En plus de rendre l’information accessible, il serait intéressant que le robot évalue son propre comportement (par exemple, si l’ajout d’oignons à l’omelette a donné un goût agréable) et se mette à jour continuellement (deuxième fonctionnalité).
Selon ce positionnement, la conscience pourrait être réduite à un ensemble de calculs implémentables dans des machines.
Ce que cette approche ne prend pas en compte, c’est que dans les organismes biologiques, la conscience émerge non seulement de l’interaction du cerveau avec l’environnement, mais aussi de l’interaction du cerveau avec l’organisme lui-même.
Lorsque vous avez faim, par exemple, une série de réactions physiologiques sont générées que le cerveau interprète comme une sensation, une émotion ou un sentiment. Ces interprétations constituent une part essentielle de la conscience des êtres vivants, qui se sont développées au fil de millions d’années d’évolution et permettent la survie.
Lorsque nous sommes confrontés à un danger, le cœur bat plus vite, ce qui nous aide à échapper à cette situation, mais nous fait aussi peur. Des études récentes ont montré que le rythme cardiaque est plus lent lorsqu’il est perçu consciemment. que quand il n’est pas consciemment perçu. Cela indique qu’être conscient implique non seulement de surveiller l’environnement, mais également de surveiller les signaux que notre corps envoie pour mieux s’adapter, apprendre et adapter notre comportement aux exigences changeantes de l’environnement.

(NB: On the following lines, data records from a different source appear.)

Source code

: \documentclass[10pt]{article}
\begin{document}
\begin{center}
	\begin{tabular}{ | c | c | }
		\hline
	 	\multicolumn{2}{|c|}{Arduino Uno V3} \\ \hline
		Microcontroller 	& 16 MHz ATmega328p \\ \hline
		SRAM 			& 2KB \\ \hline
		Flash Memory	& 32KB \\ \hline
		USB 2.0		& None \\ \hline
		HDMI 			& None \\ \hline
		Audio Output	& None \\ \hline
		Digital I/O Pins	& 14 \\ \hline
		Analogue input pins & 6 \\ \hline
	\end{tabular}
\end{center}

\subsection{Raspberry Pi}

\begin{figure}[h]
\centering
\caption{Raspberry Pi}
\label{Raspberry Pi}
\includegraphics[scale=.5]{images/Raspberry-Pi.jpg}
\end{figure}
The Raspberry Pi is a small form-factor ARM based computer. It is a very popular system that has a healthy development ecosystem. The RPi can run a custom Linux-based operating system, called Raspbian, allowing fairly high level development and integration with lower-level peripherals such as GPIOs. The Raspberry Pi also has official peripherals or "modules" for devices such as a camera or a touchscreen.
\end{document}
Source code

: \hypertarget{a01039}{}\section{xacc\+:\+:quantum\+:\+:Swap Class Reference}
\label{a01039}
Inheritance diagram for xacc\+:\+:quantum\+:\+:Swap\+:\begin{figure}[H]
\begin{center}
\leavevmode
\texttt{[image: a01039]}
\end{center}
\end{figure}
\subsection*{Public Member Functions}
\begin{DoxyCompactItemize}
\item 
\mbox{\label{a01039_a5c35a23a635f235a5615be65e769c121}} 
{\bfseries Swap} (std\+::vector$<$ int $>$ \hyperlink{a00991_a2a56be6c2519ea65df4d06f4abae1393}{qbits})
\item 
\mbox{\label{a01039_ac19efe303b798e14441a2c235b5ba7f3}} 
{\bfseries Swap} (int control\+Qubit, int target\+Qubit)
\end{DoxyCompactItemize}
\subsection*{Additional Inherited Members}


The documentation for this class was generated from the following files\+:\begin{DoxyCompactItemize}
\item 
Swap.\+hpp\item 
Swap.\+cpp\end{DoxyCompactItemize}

Ces interactions entre le cerveau et le corps sont essentielles pour que nous puissions générer des expériences subjectives à la première personne (« J’ai vu »). Comprendre la conscience chez l’homme implique de comprendre non seulement comment nous réagissons à l’environnement, mais également comment les informations provenant du système nerveux central (cerveau) et périphérique (organisme) sont intégrées pour créer l’expérience subjective de la perception.
La conscience dans les machines est encore loin
Les preuves scientifiques actuelles montrent que pour que la conscience se produise, il faut un système capable de traiter l’information, d’en sélectionner une partie afin qu’elle soit disponible à l’échelle mondiale (premier trait) et qui évalue, apprend et rectifie en fonction de l’expérience (deuxième trait). .
Les calculs actuellement effectués par les machines ne répondent pas à ces caractéristiques et manquent en outre d’un esprit et d’un organisme vivant capables de construire des représentations sensorielles à la fois de l’environnement et de l’état interne de son propre organisme (le matérieldans le cas des machines).
Ce manque de surveillance interne entre le cerveau et le corps limite la possibilité pour les machines de développer la conscience, telle que nous la concevons actuellement. Cependant, la science doit rester vigilante face aux progrès rapides de la technologie, en surveillant ses avancées et en anticipant les dilemmes éthiques qui pourraient surgir.